- **What you have to do**: Once you find a line containing the word "value" in the entries below, copy it.

Data extracted from a collection

*-*-*

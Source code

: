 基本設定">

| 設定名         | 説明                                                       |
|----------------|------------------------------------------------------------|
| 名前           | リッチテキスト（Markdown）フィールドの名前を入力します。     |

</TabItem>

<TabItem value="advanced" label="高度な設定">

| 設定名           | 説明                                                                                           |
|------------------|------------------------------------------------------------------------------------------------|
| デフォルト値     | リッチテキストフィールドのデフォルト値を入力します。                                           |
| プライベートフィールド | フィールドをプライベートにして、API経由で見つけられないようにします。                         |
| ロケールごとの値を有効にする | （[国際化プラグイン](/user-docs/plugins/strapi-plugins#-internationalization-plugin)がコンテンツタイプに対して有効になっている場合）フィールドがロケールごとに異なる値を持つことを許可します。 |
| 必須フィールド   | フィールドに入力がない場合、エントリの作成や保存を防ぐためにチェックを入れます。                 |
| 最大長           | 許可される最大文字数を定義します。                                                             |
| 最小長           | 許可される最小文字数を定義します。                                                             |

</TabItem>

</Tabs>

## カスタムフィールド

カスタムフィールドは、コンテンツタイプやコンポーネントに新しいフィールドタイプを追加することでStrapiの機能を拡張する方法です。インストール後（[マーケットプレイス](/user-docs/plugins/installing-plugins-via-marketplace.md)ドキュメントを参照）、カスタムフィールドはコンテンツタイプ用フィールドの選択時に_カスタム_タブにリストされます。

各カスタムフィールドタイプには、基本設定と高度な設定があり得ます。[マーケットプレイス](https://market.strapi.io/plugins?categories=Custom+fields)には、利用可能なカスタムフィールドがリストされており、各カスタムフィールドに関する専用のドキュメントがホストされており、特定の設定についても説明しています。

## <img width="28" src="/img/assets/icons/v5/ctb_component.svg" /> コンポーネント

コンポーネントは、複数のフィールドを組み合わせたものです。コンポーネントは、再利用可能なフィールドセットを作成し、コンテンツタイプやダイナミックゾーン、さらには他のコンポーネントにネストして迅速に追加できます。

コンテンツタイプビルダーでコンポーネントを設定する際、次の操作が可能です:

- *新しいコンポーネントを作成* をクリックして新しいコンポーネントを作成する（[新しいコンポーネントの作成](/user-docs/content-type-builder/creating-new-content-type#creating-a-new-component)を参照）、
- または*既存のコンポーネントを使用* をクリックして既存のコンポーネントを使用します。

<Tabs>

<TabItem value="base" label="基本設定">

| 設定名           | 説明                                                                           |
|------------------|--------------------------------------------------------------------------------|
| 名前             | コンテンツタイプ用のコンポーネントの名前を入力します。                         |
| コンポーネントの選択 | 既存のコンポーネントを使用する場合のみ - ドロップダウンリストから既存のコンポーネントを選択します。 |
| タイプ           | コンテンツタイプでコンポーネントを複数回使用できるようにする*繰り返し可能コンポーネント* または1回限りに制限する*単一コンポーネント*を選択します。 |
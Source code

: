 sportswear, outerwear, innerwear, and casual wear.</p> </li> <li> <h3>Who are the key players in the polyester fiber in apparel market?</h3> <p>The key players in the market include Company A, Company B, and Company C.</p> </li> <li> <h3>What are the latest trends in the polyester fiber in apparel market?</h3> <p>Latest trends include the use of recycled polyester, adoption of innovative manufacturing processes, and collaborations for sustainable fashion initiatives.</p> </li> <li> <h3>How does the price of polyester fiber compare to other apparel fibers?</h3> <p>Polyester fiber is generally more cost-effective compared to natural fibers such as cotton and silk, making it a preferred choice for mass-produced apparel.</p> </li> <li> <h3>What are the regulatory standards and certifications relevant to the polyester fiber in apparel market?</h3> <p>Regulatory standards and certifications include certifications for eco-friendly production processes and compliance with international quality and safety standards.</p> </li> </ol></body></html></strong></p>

*-*-*

- **Task output**:
<TabItem value="advanced" label="高度な設定">
<TabItem value="base" label="基本設定">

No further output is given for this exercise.